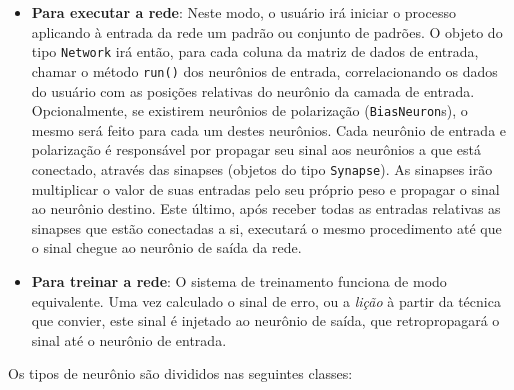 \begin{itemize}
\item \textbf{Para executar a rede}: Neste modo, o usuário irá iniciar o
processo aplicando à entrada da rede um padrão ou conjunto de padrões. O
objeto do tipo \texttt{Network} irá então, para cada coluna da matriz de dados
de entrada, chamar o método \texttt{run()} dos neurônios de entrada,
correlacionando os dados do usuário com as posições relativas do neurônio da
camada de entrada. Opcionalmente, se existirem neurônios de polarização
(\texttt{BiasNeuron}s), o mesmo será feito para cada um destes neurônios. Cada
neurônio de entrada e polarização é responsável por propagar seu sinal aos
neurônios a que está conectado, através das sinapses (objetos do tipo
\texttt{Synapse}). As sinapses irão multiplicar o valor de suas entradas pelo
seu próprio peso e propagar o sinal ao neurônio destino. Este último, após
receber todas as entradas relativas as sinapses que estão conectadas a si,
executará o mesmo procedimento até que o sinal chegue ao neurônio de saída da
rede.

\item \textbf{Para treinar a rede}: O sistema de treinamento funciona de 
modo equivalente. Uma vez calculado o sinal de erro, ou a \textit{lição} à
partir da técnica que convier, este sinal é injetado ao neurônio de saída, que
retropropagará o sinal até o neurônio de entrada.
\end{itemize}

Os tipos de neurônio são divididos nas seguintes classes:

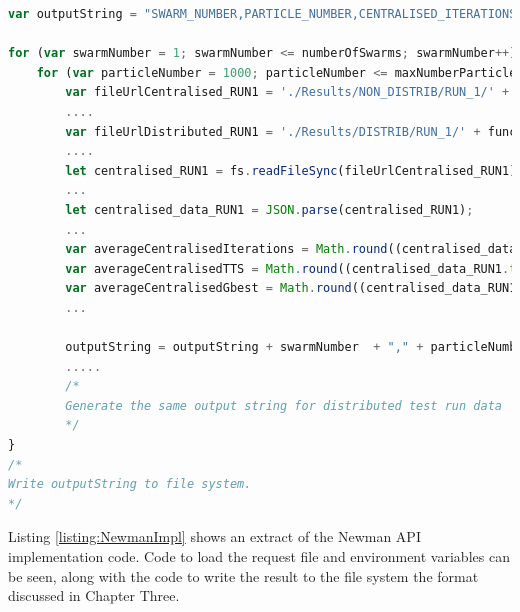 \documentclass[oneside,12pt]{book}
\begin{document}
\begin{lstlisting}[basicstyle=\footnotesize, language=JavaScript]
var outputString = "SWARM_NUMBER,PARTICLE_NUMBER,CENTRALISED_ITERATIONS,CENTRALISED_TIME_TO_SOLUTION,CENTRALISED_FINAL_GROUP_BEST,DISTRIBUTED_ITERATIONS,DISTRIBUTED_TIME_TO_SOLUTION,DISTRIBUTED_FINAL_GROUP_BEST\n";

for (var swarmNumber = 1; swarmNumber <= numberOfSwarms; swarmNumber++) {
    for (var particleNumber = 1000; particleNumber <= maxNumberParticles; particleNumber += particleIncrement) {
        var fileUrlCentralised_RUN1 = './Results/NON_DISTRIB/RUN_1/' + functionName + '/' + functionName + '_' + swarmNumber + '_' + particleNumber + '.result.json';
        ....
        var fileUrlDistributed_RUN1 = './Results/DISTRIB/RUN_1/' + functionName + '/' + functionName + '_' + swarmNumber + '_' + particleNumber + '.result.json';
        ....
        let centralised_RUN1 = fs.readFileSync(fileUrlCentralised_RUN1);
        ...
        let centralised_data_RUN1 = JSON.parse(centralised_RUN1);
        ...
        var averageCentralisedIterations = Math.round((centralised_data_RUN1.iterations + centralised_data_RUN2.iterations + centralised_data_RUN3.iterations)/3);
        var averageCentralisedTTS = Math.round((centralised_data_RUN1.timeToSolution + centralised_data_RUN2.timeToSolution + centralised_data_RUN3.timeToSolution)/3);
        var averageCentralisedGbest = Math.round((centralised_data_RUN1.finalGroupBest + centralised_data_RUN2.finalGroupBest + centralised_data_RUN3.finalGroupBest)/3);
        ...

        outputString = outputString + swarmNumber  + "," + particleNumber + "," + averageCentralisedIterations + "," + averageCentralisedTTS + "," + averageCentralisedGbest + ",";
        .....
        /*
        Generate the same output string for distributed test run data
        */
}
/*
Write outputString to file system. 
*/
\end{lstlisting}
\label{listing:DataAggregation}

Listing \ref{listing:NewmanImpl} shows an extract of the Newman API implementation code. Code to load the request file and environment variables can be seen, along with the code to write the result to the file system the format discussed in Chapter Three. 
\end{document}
====================
TASK REQUIREMENTS: Render the data above verbatim and without pictures.

REPLY:
 \begin{itemize}
\item \textbf{Para executar a rede}: Neste modo, o usuário irá iniciar o
processo aplicando à entrada da rede um padrão ou conjunto de padrões. O
objeto do tipo \texttt{Network} irá então, para cada coluna da matriz de dados
de entrada, chamar o método \texttt{run()} dos neurônios de entrada,
correlacionando os dados do usuário com as posições relativas do neurônio da
camada de entrada. Opcionalmente, se existirem neurônios de polarização
(\texttt{BiasNeuron}s), o mesmo será feito para cada um destes neurônios. Cada
neurônio de entrada e polarização é responsável por propagar seu sinal aos
neurônios a que está conectado, através das sinapses (objetos do tipo
\texttt{Synapse}). As sinapses irão multiplicar o valor de suas entradas pelo
seu próprio peso e propagar o sinal ao neurônio destino. Este último, após
receber todas as entradas relativas as sinapses que estão conectadas a si,
executará o mesmo procedimento até que o sinal chegue ao neurônio de saída da
rede.

\item \textbf{Para treinar a rede}: O sistema de treinamento funciona de 
modo equivalente. Uma vez calculado o sinal de erro, ou a \textit{lição} à
partir da técnica que convier, este sinal é injetado ao neurônio de saída, que
retropropagará o sinal até o neurônio de entrada.
\end{itemize}

Os tipos de neurônio são divididos nas seguintes classes:

 \documentclass[oneside,12pt]{book}
\begin{document}
\begin{lstlisting}[basicstyle=\footnotesize, language=JavaScript]
var outputString = "SWARM_NUMBER,PARTICLE_NUMBER,CENTRALISED_ITERATIONS,CENTRALISED_TIME_TO_SOLUTION,CENTRALISED_FINAL_GROUP_BEST,DISTRIBUTED_ITERATIONS,DISTRIBUTED_TIME_TO_SOLUTION,DISTRIBUTED_FINAL_GROUP_BEST\n";

for (var swarmNumber = 1; swarmNumber <= numberOfSwarms; swarmNumber++) {
    for (var particleNumber = 1000; particleNumber <= maxNumberParticles; particleNumber += particleIncrement) {
        var fileUrlCentralised_RUN1 = './Results/NON_DISTRIB/RUN_1/' + functionName + '/' + functionName + '_' + swarmNumber + '_' + particleNumber + '.result.json';
        ....
        var fileUrlDistributed_RUN1 = './Results/DISTRIB/RUN_1/' + functionName + '/' + functionName + '_' + swarmNumber + '_' + particleNumber + '.result.json';
        ....
        let centralised_RUN1 = fs.readFileSync(fileUrlCentralised_RUN1);
        ...
        let centralised_data_RUN1 = JSON.parse(centralised_RUN1);
        ...
        var averageCentralisedIterations = Math.round((centralised_data_RUN1.iterations + centralised_data_RUN2.iterations + centralised_data_RUN3.iterations)/3);
        var averageCentralisedTTS = Math.round((centralised_data_RUN1.timeToSolution + centralised_data_RUN2.timeToSolution + centralised_data_RUN3.timeToSolution)/3);
        var averageCentralisedGbest = Math.round((centralised_data_RUN1.finalGroupBest + centralised_data_RUN2.finalGroupBest + centralised_data_RUN3.finalGroupBest)/3);
        ...

        outputString = outputString + swarmNumber  + "," + particleNumber + "," + averageCentralisedIterations + "," + averageCentralisedTTS + "," + averageCentralisedGbest + ",";
        .....
        /*
        Generate the same output string for distributed test run data
        */
}
/*
Write outputString to file system. 
*/
\end{lstlisting}
\label{listing:DataAggregation}

Listing \ref{listing:NewmanImpl} shows an extract of the Newman API implementation code. Code to load the request file and environment variables can be seen, along with the code to write the result to the file system the format discussed in Chapter Three. 
\end{document}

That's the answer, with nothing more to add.